Step 2: Determine the Value of Your Business
An objective business valuation is foundational to everything else in the plan. It shapes pricing, funding strategy, tax planning, and successor selection.
Professional valuations use three primary approaches:
- Income approach — values the business based on its expected future earnings
- Market approach — compares the business to similar companies that have sold
- Asset-based approach — focuses on the net value of business assets

Most owners have an intuitive sense of what their business is worth, but that number is rarely tested against these methodologies. The Exit Planning Institute notes that only 20% to 30% of businesses that go to market actually result in a completed sale — often because sellers and buyers can't agree on value.

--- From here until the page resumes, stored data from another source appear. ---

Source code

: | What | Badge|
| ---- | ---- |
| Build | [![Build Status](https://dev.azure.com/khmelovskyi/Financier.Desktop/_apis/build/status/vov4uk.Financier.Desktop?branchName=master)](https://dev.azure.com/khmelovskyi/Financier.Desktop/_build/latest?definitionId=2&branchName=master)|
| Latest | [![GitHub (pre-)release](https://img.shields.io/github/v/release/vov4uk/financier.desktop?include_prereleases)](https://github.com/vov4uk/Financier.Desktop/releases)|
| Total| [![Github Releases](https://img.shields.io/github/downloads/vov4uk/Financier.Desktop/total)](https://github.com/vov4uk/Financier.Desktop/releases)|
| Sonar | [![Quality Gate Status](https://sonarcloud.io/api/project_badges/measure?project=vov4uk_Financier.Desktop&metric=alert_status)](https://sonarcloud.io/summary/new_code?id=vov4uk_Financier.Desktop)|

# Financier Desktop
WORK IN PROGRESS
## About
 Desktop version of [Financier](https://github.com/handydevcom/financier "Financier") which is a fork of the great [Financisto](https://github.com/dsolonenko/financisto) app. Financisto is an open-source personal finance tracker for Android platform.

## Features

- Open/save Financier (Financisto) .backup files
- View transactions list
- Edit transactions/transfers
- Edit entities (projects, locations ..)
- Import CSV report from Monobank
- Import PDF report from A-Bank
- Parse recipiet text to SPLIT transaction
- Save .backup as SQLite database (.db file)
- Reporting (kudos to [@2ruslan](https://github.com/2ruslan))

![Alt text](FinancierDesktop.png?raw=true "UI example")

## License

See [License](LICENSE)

An independent valuation surfaces that mismatch early, when there's still time to address it.
Step 3: Identify and Prepare Your Successor
Who takes over shapes every other element of the plan. Whether the successor is a family member, key employee, management team, or outside buyer, they need time to prepare — and so does the business.
Key preparation steps:
- Formalize the successor's expanded role with clear milestones
- Build mentorship and cross-training into day-to-day operations
- Document processes and institutional knowledge that currently live in the owner's head
- Reduce key-person dependency so the business can demonstrate value without the current owner
A business where everything runs through one person is worth significantly less to an outside buyer than one that operates independently. That reduction in key-person risk matters for internal transitions too — it signals that the business is built to last.
Step 4: Formalize the Legal and Financial Structure
The buy/sell agreement is the backbone of most succession plans. It defines:
- Triggering events (retirement, death, disability, divorce)

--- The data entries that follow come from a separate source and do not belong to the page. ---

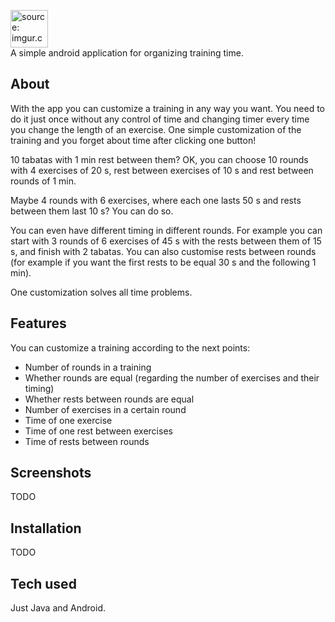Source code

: <a href="https://imgur.com/4Ym0Aby"><img src="https://i.imgur.com/4Ym0Aby.png" title="source: imgur.com" height=60vh/></a>  
A simple android application for organizing training time.
  
## About
With the app you can customize a training in any way you want. You need to do it just once without any control of time and changing timer every time you change the length of an exercise. One simple customization of the training and you forget about time after clicking one button!
  
10 tabatas with 1 min rest between them? OK, you can choose 10 rounds with 4 exercises of 20 s, rest between exercises of 10 s and rest between rounds of 1 min.
  
Maybe 4 rounds with 6 exercises, where each one lasts 50 s and rests between them last 10 s? You can do so.
  
You can even have different timing in different rounds. For example you can start with 3 rounds of 6 exercises of 45 s with the rests between them of 15 s, and finish with 2 tabatas. You can also customise rests between rounds (for example if you want the first rests to be equal 30 s and the following 1 min).
  
One customization solves all time problems.
  
## Features
You can customize a training according to the next points:
- Number of rounds in a training
- Whether rounds are equal (regarding the number of exercises and their timing)
- Whether rests between rounds are equal
- Number of exercises in a certain round
- Time of one exercise
- Time of one rest between exercises
- Time of rests between rounds
  
## Screenshots
TODO

## Installation 
TODO

## Tech used
Just Java and Android.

- How the business will be valued at the time of the trigger
- Payment terms and timeline
Funding mechanisms for the buy/sell agreement include:
- Life insurance — most common for closely held businesses; provides immediate liquidity at death without requiring surviving owners or heirs to scramble for cash
- Installment notes — buyer pays over time from business cash flow; transfers risk to the seller
- Sinking funds — reserves accumulated in advance; simpler but can fall short for sudden triggering events
- SBA or commercial loans — viable for qualifying transactions but add debt to the acquiring entity

One critical 2024 development: in Connelly v. United States, the Supreme Court held that corporate-owned life insurance proceeds used to redeem shares must be included in corporate value for estate tax purposes — and the redemption obligation doesn't offset them. Entity-redemption buy/sell structures funded with life insurance need review in light of this ruling.
Legal documents and funding mechanisms must also align with estate planning documents. Conflicts between a buy/sell agreement and a will or trust can produce expensive disputes at exactly the moment families are least equipped to handle them.

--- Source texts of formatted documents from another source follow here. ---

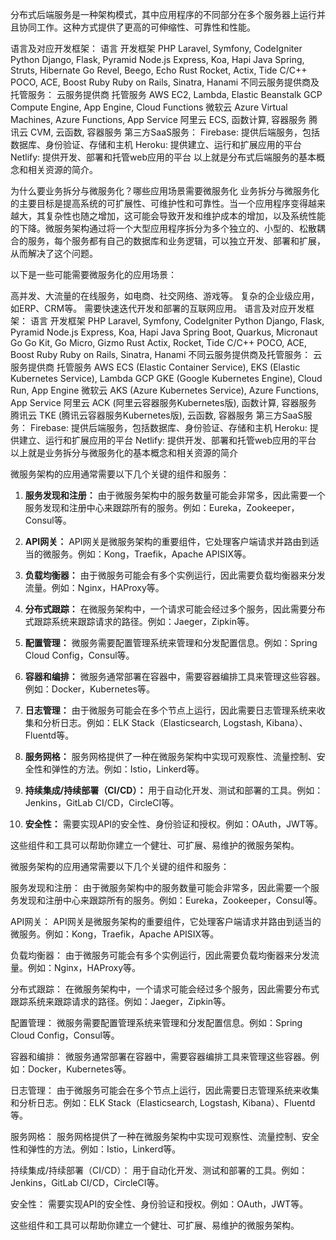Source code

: 
分布式后端服务是一种架构模式，其中应用程序的不同部分在多个服务器上运行并且协同工作。这种方式提供了更高的可伸缩性、可靠性和性能。

语言及对应开发框架：
语言	开发框架
PHP	Laravel, Symfony, CodeIgniter
Python	Django, Flask, Pyramid
Node.js	Express, Koa, Hapi
Java	Spring, Struts, Hibernate
Go	Revel, Beego, Echo
Rust	Rocket, Actix, Tide
C/C++	POCO, ACE, Boost
Ruby	Ruby on Rails, Sinatra, Hanami
不同云服务提供商及托管服务：
云服务提供商	托管服务
AWS	EC2, Lambda, Elastic Beanstalk
GCP	Compute Engine, App Engine, Cloud Functions
微软云	Azure Virtual Machines, Azure Functions, App Service
阿里云	ECS, 函数计算, 容器服务
腾讯云	CVM, 云函数, 容器服务
第三方SaaS服务：
Firebase: 提供后端服务，包括数据库、身份验证、存储和主机
Heroku: 提供建立、运行和扩展应用的平台
Netlify: 提供开发、部署和托管web应用的平台
以上就是分布式后端服务的基本概念和相关资源的简介。

为什么要业务拆分与微服务化？哪些应用场景需要微服务化
业务拆分与微服务化的主要目标是提高系统的可扩展性、可维护性和可靠性。当一个应用程序变得越来越大，其复杂性也随之增加，这可能会导致开发和维护成本的增加，以及系统性能的下降。微服务架构通过将一个大型应用程序拆分为多个独立的、小型的、松散耦合的服务，每个服务都有自己的数据库和业务逻辑，可以独立开发、部署和扩展，从而解决了这个问题。

以下是一些可能需要微服务化的应用场景：

高并发、大流量的在线服务，如电商、社交网络、游戏等。
复杂的企业级应用，如ERP、CRM等。
需要快速迭代开发和部署的互联网应用。
语言及对应开发框架：
语言	开发框架
PHP	Laravel, Symfony, CodeIgniter
Python	Django, Flask, Pyramid
Node.js	Express, Koa, Hapi
Java	Spring Boot, Quarkus, Micronaut
Go	Go Kit, Go Micro, Gizmo
Rust	Actix, Rocket, Tide
C/C++	POCO, ACE, Boost
Ruby	Ruby on Rails, Sinatra, Hanami
不同云服务提供商及托管服务：
云服务提供商	托管服务
AWS	ECS (Elastic Container Service), EKS (Elastic Kubernetes Service), Lambda
GCP	GKE (Google Kubernetes Engine), Cloud Run, App Engine
微软云	AKS (Azure Kubernetes Service), Azure Functions, App Service
阿里云	ACK (阿里云容器服务Kubernetes版), 函数计算, 容器服务
腾讯云	TKE (腾讯云容器服务Kubernetes版), 云函数, 容器服务
第三方SaaS服务：
Firebase: 提供后端服务，包括数据库、身份验证、存储和主机
Heroku: 提供建立、运行和扩展应用的平台
Netlify: 提供开发、部署和托管web应用的平台
以上就是业务拆分与微服务化的基本概念和相关资源的简介

微服务架构的应用通常需要以下几个关键的组件和服务：

1. **服务发现和注册：** 由于微服务架构中的服务数量可能会非常多，因此需要一个服务发现和注册中心来跟踪所有的服务。例如：Eureka，Zookeeper，Consul等。

2. **API网关：** API网关是微服务架构的重要组件，它处理客户端请求并路由到适当的微服务。例如：Kong，Traefik，Apache APISIX等。

3. **负载均衡器：** 由于微服务可能会有多个实例运行，因此需要负载均衡器来分发流量。例如：Nginx，HAProxy等。

4. **分布式跟踪：** 在微服务架构中，一个请求可能会经过多个服务，因此需要分布式跟踪系统来跟踪请求的路径。例如：Jaeger，Zipkin等。

5. **配置管理：** 微服务需要配置管理系统来管理和分发配置信息。例如：Spring Cloud Config，Consul等。

6. **容器和编排：** 微服务通常部署在容器中，需要容器编排工具来管理这些容器。例如：Docker，Kubernetes等。

7. **日志管理：** 由于微服务可能会在多个节点上运行，因此需要日志管理系统来收集和分析日志。例如：ELK Stack（Elasticsearch, Logstash, Kibana）、Fluentd等。

8. **服务网格：** 服务网格提供了一种在微服务架构中实现可观察性、流量控制、安全性和弹性的方法。例如：Istio，Linkerd等。

9. **持续集成/持续部署（CI/CD）：** 用于自动化开发、测试和部署的工具。例如：Jenkins，GitLab CI/CD，CircleCI等。

10. **安全性：** 需要实现API的安全性、身份验证和授权。例如：OAuth，JWT等。

这些组件和工具可以帮助你建立一个健壮、可扩展、易维护的微服务架构。


微服务架构的应用通常需要以下几个关键的组件和服务：

服务发现和注册： 由于微服务架构中的服务数量可能会非常多，因此需要一个服务发现和注册中心来跟踪所有的服务。例如：Eureka，Zookeeper，Consul等。

API网关： API网关是微服务架构的重要组件，它处理客户端请求并路由到适当的微服务。例如：Kong，Traefik，Apache APISIX等。

负载均衡器： 由于微服务可能会有多个实例运行，因此需要负载均衡器来分发流量。例如：Nginx，HAProxy等。

分布式跟踪： 在微服务架构中，一个请求可能会经过多个服务，因此需要分布式跟踪系统来跟踪请求的路径。例如：Jaeger，Zipkin等。

配置管理： 微服务需要配置管理系统来管理和分发配置信息。例如：Spring Cloud Config，Consul等。

容器和编排： 微服务通常部署在容器中，需要容器编排工具来管理这些容器。例如：Docker，Kubernetes等。

日志管理： 由于微服务可能会在多个节点上运行，因此需要日志管理系统来收集和分析日志。例如：ELK Stack（Elasticsearch, Logstash, Kibana）、Fluentd等。

服务网格： 服务网格提供了一种在微服务架构中实现可观察性、流量控制、安全性和弹性的方法。例如：Istio，Linkerd等。

持续集成/持续部署（CI/CD）： 用于自动化开发、测试和部署的工具。例如：Jenkins，GitLab CI/CD，CircleCI等。

安全性： 需要实现API的安全性、身份验证和授权。例如：OAuth，JWT等。

这些组件和工具可以帮助你建立一个健壮、可扩展、易维护的微服务架构。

Step 5: Review and Update the Plan Regularly
A succession plan filed away and forgotten can become dangerously outdated within a few years. Business values change. Family dynamics shift. Tax laws evolve. Successors leave.
At minimum, review the plan:
- Annually — confirm that funding mechanisms (especially insurance coverage amounts) still reflect current business value
- After major business changes — new partners, significant revenue shifts, acquisitions
- After major personal changes — marriage, divorce, death in the family, health events
The Connelly decision is a good example of why periodic review matters. A buy/sell structure that was properly designed three years ago may carry unintended tax exposure today.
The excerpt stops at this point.